Obesity and the microbiome in atopic dermatitis: Therapeutic implications for PPAR-γ agonists

Abstract

Atopic dermatitis (AD) is an inflammatory skin disease characterized by epidermal barrier disruption, Th2 immune responses to skin allergens and microbial dysbiosis within affected lesions. Studies within the past decade have revealed genetic and environmental factors contributing to AD in children. Obesity is a metabolic disorder that often manifests early in life and is associated with reduced bacterial diversity, leading to skin colonization with lipophilic bacteria and intestinal colonization with pro-inflammatory species. These changes impair epithelial barriers and promote Th17 responses, which may worsen the severity of AD symptoms. While few studies have examined the contribution of microbiota in obesity-induced allergies, there is emerging evidence that PPAR-γ may be an effective therapeutic target. This review discusses the microbiome in pediatric AD, treatment with probiotics, how disease is altered by obesity and potential therapeutic effects of PPAR-γ agonists. While healthy skin contains diverse species adapted for specific niches, lesional skin is highly colonized with Staphylococcus aureus which perpetuates the inflammatory reaction. Treatments for AD should help to restore microbial diversity in the skin and intestine, as well as epithelial barrier function. Pre-clinical models have shown that PPAR-γ agonists can suppress Th17 responses, IgE production and mast cell function, while improving the epidermal barrier and microbial homeostasis. Overall, PPAR-γ agonists may be effective in a subset of patients with AD, and future studies should distinguish their metabolic and anti-inflammatory effects in order to inform the best therapies.

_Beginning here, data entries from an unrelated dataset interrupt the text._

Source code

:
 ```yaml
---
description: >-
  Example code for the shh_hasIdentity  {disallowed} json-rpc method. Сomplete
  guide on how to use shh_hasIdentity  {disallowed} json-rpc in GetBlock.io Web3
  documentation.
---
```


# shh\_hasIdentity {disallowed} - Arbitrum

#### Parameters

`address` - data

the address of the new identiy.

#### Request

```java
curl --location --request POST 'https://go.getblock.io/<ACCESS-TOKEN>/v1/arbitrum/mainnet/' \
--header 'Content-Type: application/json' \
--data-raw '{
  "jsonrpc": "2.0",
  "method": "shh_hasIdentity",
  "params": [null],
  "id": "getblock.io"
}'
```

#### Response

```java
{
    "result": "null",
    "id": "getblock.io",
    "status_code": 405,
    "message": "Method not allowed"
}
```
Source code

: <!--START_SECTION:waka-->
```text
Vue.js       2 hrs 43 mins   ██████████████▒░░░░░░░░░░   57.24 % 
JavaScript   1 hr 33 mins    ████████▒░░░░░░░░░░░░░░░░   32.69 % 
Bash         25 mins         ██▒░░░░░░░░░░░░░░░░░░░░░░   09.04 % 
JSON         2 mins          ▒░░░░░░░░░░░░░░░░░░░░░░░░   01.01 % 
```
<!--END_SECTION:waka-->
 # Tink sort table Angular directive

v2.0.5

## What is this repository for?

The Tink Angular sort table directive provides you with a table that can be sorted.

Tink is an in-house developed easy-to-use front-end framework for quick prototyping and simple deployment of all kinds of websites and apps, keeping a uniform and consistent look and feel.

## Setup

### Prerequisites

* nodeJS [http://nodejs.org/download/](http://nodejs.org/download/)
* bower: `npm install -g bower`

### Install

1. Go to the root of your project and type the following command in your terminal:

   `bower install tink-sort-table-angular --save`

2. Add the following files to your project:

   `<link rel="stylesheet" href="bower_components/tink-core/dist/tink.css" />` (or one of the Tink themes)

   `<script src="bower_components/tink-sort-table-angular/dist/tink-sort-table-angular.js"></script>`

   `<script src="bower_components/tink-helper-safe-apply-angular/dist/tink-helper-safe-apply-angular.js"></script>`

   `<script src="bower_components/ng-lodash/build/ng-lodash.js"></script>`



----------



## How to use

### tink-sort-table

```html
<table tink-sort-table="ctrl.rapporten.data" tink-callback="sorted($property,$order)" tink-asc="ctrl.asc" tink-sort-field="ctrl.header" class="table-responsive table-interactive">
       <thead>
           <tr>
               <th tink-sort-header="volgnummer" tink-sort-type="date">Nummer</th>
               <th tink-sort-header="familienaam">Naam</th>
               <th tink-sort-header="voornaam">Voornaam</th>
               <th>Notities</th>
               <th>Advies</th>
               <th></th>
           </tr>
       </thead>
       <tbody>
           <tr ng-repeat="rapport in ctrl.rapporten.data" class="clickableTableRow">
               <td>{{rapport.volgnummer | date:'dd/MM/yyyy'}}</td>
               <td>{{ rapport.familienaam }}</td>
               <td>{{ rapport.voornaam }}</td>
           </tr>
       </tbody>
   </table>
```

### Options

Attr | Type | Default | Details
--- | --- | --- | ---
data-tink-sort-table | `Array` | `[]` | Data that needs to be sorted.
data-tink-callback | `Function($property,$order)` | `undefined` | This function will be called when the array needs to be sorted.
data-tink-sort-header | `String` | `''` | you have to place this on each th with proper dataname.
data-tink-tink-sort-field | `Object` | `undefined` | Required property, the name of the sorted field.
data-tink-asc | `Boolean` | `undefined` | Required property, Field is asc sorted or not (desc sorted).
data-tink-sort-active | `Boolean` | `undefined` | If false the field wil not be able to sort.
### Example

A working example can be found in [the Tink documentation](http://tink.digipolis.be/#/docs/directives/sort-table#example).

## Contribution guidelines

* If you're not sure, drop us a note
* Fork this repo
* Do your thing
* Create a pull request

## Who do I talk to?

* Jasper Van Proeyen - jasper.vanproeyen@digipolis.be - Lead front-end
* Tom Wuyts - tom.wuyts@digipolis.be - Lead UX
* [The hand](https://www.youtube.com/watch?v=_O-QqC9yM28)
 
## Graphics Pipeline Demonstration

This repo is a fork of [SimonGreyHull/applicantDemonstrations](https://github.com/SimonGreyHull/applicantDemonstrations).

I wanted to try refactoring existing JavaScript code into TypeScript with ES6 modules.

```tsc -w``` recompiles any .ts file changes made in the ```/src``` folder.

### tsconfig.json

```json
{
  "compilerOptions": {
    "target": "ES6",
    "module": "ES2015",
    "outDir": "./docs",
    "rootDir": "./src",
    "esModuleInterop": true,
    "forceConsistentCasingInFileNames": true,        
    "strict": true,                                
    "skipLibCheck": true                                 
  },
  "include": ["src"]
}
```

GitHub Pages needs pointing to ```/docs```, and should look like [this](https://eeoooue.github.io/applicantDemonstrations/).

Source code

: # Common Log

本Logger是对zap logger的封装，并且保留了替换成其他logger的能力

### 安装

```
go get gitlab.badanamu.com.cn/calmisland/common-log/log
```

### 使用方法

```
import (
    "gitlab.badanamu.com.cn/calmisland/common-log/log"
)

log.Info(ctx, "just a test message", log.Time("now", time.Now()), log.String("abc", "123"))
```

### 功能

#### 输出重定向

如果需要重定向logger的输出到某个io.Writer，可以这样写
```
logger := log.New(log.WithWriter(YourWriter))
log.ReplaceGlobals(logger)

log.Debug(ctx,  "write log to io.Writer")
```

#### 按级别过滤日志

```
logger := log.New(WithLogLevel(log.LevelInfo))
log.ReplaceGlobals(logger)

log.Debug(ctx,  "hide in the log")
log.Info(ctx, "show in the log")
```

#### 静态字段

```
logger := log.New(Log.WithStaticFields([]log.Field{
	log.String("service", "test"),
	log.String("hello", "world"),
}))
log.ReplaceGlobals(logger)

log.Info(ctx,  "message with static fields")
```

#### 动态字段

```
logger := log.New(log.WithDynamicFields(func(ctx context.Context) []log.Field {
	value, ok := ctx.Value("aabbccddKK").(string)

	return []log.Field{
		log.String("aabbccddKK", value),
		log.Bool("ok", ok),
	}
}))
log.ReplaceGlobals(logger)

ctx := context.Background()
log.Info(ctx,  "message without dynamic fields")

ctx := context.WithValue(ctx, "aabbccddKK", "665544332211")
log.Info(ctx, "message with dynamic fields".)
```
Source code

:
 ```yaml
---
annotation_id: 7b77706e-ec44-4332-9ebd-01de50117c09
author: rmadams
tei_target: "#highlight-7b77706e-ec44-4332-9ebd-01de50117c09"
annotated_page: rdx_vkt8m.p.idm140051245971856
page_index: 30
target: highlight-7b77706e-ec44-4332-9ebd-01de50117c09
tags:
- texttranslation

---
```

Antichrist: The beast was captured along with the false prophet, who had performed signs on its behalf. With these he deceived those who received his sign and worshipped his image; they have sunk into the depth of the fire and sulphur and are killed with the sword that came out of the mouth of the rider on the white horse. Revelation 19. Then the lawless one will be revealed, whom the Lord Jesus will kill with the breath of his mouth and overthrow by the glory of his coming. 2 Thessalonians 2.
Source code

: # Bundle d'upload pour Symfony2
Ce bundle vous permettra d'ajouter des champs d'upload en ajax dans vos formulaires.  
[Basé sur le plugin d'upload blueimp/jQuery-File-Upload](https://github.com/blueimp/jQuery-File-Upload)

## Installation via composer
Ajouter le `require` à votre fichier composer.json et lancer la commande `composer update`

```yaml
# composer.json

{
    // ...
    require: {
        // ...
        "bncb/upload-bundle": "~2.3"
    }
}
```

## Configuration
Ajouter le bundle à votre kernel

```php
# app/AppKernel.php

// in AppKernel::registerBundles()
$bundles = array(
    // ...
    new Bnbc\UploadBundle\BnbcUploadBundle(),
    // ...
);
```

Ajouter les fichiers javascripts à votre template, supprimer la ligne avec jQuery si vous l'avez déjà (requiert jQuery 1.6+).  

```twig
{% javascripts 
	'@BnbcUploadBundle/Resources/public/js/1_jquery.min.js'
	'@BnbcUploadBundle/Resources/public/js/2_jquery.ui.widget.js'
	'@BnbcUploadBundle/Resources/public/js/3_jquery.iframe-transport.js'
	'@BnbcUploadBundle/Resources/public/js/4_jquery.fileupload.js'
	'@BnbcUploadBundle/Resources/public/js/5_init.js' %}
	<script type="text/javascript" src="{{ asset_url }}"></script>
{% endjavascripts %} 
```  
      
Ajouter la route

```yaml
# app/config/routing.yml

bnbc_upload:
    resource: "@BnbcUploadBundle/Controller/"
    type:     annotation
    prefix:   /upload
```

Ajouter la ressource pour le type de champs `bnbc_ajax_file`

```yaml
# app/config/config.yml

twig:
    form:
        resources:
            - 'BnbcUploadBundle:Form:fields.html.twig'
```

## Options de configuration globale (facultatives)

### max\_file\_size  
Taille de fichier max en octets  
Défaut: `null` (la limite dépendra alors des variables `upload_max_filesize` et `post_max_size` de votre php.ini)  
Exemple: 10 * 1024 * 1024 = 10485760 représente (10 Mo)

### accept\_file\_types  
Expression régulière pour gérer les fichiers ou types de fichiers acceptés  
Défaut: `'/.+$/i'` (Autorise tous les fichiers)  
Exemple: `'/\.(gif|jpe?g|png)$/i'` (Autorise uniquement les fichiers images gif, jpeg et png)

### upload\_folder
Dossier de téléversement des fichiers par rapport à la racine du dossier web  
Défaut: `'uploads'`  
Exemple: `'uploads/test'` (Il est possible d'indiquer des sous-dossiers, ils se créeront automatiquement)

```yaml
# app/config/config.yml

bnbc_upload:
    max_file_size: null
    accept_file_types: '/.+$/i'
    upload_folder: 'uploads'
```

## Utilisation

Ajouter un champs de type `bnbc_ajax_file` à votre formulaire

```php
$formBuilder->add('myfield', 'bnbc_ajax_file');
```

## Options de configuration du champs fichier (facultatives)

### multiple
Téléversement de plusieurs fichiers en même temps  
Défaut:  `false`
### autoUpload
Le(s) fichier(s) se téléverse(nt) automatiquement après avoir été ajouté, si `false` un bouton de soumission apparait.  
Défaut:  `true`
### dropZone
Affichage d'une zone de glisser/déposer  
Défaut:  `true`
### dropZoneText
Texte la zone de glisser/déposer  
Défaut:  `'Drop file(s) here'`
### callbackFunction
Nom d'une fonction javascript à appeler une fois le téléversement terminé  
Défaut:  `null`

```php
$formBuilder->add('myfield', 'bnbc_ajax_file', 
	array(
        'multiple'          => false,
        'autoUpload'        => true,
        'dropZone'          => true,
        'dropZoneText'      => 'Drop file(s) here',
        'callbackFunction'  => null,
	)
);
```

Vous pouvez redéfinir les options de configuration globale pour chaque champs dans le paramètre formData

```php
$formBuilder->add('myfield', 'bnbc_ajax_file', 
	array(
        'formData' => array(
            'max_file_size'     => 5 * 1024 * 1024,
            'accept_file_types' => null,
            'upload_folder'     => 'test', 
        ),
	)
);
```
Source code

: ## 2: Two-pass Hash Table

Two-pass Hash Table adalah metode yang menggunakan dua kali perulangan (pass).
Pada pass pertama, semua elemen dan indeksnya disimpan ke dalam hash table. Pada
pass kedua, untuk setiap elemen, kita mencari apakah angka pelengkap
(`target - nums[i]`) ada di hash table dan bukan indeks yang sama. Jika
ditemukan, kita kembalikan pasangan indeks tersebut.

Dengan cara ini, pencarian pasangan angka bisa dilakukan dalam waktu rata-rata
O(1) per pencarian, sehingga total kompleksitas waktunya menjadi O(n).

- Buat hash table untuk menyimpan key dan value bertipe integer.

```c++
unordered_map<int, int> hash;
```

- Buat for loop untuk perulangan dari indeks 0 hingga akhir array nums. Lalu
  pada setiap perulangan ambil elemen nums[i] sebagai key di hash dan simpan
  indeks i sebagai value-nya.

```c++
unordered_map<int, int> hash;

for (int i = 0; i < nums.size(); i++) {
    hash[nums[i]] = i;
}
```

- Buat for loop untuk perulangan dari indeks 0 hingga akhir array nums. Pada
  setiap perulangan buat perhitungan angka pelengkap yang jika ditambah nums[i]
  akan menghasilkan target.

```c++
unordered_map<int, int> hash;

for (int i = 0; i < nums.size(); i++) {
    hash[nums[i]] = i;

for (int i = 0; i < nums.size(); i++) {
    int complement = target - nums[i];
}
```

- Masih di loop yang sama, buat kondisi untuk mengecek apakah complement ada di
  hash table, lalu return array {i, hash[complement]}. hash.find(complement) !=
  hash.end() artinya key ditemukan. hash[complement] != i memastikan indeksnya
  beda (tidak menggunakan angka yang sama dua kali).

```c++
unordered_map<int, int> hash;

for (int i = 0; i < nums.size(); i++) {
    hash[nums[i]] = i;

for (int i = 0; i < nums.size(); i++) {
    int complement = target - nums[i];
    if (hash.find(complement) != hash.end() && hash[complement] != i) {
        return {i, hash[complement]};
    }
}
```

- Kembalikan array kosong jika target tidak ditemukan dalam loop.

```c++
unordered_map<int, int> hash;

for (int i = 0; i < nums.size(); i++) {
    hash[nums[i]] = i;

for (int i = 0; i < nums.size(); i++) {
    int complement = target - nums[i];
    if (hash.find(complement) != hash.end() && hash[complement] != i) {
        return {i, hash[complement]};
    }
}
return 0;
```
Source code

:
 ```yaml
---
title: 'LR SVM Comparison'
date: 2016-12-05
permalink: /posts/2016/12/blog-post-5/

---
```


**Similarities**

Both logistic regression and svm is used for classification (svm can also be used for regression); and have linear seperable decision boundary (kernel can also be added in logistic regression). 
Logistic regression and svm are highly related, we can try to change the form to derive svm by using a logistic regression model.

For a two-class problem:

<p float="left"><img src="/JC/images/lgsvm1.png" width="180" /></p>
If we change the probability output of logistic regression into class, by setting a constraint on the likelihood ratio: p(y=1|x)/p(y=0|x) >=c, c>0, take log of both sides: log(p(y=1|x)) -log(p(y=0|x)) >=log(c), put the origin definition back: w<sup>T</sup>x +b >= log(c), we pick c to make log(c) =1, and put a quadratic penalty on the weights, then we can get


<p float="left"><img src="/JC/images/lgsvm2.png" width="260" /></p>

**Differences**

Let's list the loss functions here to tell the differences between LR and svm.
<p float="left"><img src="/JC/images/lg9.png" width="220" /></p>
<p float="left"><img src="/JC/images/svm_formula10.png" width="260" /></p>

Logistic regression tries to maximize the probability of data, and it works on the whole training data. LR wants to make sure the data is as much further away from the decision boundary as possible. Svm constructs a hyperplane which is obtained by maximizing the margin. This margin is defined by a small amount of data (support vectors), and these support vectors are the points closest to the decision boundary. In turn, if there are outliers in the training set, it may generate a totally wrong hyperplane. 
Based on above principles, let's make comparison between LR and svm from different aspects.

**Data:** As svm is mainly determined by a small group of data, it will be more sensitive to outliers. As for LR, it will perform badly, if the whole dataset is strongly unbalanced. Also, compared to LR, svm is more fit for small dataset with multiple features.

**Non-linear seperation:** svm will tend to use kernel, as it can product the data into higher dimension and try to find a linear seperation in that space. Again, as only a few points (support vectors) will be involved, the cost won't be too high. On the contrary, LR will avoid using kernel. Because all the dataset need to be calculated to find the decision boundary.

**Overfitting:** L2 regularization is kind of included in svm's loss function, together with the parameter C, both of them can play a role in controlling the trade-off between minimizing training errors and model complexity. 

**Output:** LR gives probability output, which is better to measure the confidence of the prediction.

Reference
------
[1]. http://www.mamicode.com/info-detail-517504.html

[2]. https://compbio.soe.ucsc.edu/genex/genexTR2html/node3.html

Keywords: PPAR-γ; allergy; atopic dermatitis; dysbiosis; microbiota; obesity; probiotics.

Figure 1

Interactions between the immune system and microbiome in atopic dermatitis. In healthy individuals, the epidermal barrier is intact and maintained by filaggrin expression, antimicrobial peptides, and other factors. This is associated with a diverse microbiome that colonizes distinct niches on the skin surface. Atopic dermatitis (AD) patients have an impaired skin barrier leading to increased permeability within the keratinocyte layers. This is associated with reduced microbial diversity, including increased colonization with Staphylococcus aureus. These individuals are at increased risk of inflammatory skin injury, leading to the production of cytokines that facilitate Th2 cell differentiation. Allergen-specific Th2 cells then produce cytokines that promote eosinophil recruitment to the skin and IgE production by B cells. Mast cells that are sensitized with IgE release histamine and other inflammatory mediators following subsequent exposures to the skin allergen, while eosinophils mediate skin damage by releasing intracellular granules. Obesity is associated with increased lipid composition on the skin which facilitates dysbiosis, including colonization with lipophilic Corynebacterium species. The chronic inflammatory milieu in obesity promotes Th17 responses on epithelial surfaces including the skin. Cytokines produced by Th17 cells, including IL-17 and IL-22, impact keratinocyte differentiation, epithelial permeability and antimicrobial peptide production. In addition, diet-induced obesity is associated with increased production of IgE and mast cell accumulation in the skin. These effects of obesity are thought to increase the severity of AD in affected patients. PPAR-γ is a transcription factor with anti-inflammatory properties that also regulates lipid metabolism. Medications that target PPAR-γ may treat AD through multiple mechanisms including suppression of Th17 differentiation, mast cell accumulation, IgE production or pro-inflammatory cytokines. PPAR-γ agonists also improve insulin sensitivity, lipid metabolism, epidermal barrier function and microbial diversity, while pro-inflammatory effects include Th2 differentiation and IL-9 production. It is important to ascertain if the efficacy of PPAR-γ agonists in microbiota-dependent allergic diseases is influenced by body mass index, comorbidities or potential pro-inflammatory effects on the immune system in certain patient endotypes.

Figure 2

Microbiome changes in obesity and atopic dermatitis. Skin microbiota in healthy individuals has been well characterized, although more studies are necessary to elucidate developmental changes occurring throughout life. Structural changes associated with atopic dermatitis reduce bacterial diversity and increase colonization with Staphylococcus aureus. Potential probiotics (red font) help to restore diversity and have anti-inflammatory effects. In addition, they may suppress the growth of S. aureus. Obesity results in increased colonization with lipophilic species including Corynebacterium. While intestinal microbiota have been shown to contribute to AD severity in obesity (not shown), the role of skin microbiota in pathophysiology needs to be further studied. Identifying skin species that are unique to atopic dermatitis in the presence or absence of obesity (question marks) may help to guide therapeutic strategies to promote healthy microenvironments colonized with symbiotic microbiota.